Das Beharren auf dem Primat der Blutbefunde, um eine Diagnose zu erstellen, hat aber vermutlich auch damit zu tun, dass die Funktionsweise der Homöostase nicht verstanden wurde, oder mit anderen Worten: Es findet dabei zwar schon eine Aufrechterhaltung der lebensnotwendigen Stoffkonzentrationen im Blut statt – was aber unbemerkt sehr zulasten der Organe und Gewebe gehen kann.

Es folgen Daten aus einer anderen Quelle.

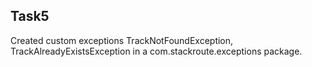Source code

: ## Task5
Created custom exceptions TrackNotFoundException, TrackAlreadyExistsException in a
com.stackroute.exceptions package.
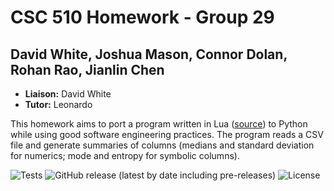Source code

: # CSC 510 Homework - Group 29
## David White, Joshua Mason, Connor Dolan, Rohan Rao, Jianlin Chen

- **Liaison:** David White
- **Tutor:** Leonardo

This homework aims to port a program written in Lua ([source](https://github.com/txt/se22/blob/main/etc/pdf/csv.pdf)) to Python while using good software engineering practices.
The program reads a CSV file and generate summaries of columns (medians and standard deviation for numerics; mode and entropy for symbolic columns).

![Tests](https://github.com/lamonkey/csc510_hw/actions/workflows/python_unit_test.yml/badge.svg?event=push)
![GitHub release (latest by date including pre-releases)](https://img.shields.io/github/v/release/Lamonkey/csc510_hw?include_prereleases)
![License](https://img.shields.io/github/license/Lamonkey/csc510_hw)
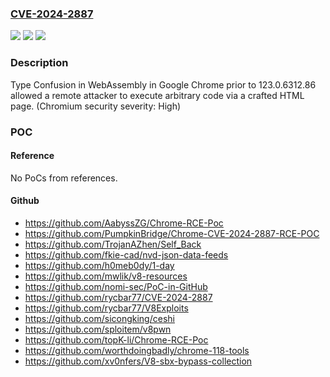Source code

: ### [CVE-2024-2887](https://cve.mitre.org/cgi-bin/cvename.cgi?name=CVE-2024-2887)
![](https://img.shields.io/static/v1?label=Product&message=Chrome&color=blue)
![](https://img.shields.io/static/v1?label=Version&message=123.0.6312.86%3C%20123.0.6312.86%20&color=brighgreen)
![](https://img.shields.io/static/v1?label=Vulnerability&message=Type%20Confusion&color=brighgreen)

### Description

Type Confusion in WebAssembly in Google Chrome prior to 123.0.6312.86 allowed a remote attacker to execute arbitrary code via a crafted HTML page. (Chromium security severity: High)

### POC

#### Reference
No PoCs from references.

#### Github
- https://github.com/AabyssZG/Chrome-RCE-Poc
- https://github.com/PumpkinBridge/Chrome-CVE-2024-2887-RCE-POC
- https://github.com/TrojanAZhen/Self_Back
- https://github.com/fkie-cad/nvd-json-data-feeds
- https://github.com/h0meb0dy/1-day
- https://github.com/mwlik/v8-resources
- https://github.com/nomi-sec/PoC-in-GitHub
- https://github.com/rycbar77/CVE-2024-2887
- https://github.com/rycbar77/V8Exploits
- https://github.com/sicongking/ceshi
- https://github.com/sploitem/v8pwn
- https://github.com/topK-li/Chrome-RCE-Poc
- https://github.com/worthdoingbadly/chrome-118-tools
- https://github.com/xv0nfers/V8-sbx-bypass-collection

Angesichts der Flut an Beweisen, dass »normale« Blutwerte nicht unbedingt mit dem Körperzustand korrelieren, wäre es doch eigentlich an der Zeit, gewisse Dogmen aus der Welt zu schaffen. Das heißt, würde man den Körper und damit auch die Homöostase vom evolutionären Standpunkt aus begreifen, könnte man veraltete Konzepte, mit denen Erkrankungen nur spät und oft nicht richtig erfasst werden, über Bord werfen.

Das Blut ist lebensnotwendig, ebenso wie alle Stoffe, die es in sich trägt und transportiert. Entgleisen die Stoffkonzentrationen, tut der Körper alles, um diese Veränderungen im Blut, so gut es geht, zu beheben, denn es gilt, die wichtigsten Organe und Gewebe zu versorgen, darunter auch die Kommandozentrale des Körpers: das Gehirn.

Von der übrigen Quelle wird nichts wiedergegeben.